◆ **TASK GOAL**:
Omitting any pictures, transcribe the entries below exactly.

Start of EXERCISE DATA

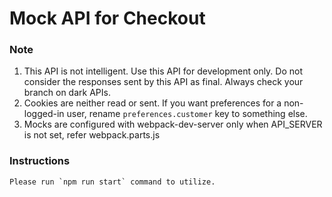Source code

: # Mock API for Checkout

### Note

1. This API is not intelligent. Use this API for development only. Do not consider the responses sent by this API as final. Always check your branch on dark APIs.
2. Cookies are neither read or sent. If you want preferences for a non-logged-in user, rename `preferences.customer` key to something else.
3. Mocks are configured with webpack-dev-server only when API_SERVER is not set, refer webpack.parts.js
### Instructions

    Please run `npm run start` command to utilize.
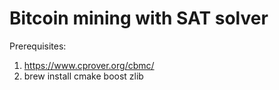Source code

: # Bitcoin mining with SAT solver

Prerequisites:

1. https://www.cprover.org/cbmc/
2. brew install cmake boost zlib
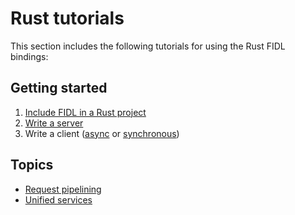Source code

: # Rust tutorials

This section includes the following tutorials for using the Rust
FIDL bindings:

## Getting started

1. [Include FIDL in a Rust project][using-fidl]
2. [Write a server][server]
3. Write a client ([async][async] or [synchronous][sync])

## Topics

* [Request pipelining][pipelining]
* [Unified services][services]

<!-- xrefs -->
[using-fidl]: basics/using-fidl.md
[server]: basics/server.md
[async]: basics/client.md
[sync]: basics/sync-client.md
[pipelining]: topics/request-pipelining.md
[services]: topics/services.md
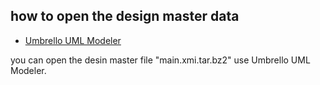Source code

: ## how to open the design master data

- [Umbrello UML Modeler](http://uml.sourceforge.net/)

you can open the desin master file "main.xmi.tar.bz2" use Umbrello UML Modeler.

End of EXERCISE DATA

◆ **WRITTEN ANSWER**:
Source code

: # Mock API for Checkout

### Note

1. This API is not intelligent. Use this API for development only. Do not consider the responses sent by this API as final. Always check your branch on dark APIs.
2. Cookies are neither read or sent. If you want preferences for a non-logged-in user, rename `preferences.customer` key to something else.
3. Mocks are configured with webpack-dev-server only when API_SERVER is not set, refer webpack.parts.js
### Instructions

    Please run `npm run start` command to utilize.
Source code

: # Bitcoin mining with SAT solver

Prerequisites:

1. https://www.cprover.org/cbmc/
2. brew install cmake boost zlib
Source code

: # Rust tutorials

This section includes the following tutorials for using the Rust
FIDL bindings:

## Getting started

1. [Include FIDL in a Rust project][using-fidl]
2. [Write a server][server]
3. Write a client ([async][async] or [synchronous][sync])

## Topics

* [Request pipelining][pipelining]
* [Unified services][services]

<!-- xrefs -->
[using-fidl]: basics/using-fidl.md
[server]: basics/server.md
[async]: basics/client.md
[sync]: basics/sync-client.md
[pipelining]: topics/request-pipelining.md
[services]: topics/services.md
Source code

: ## how to open the design master data

- [Umbrello UML Modeler](http://uml.sourceforge.net/)

you can open the desin master file "main.xmi.tar.bz2" use Umbrello UML Modeler.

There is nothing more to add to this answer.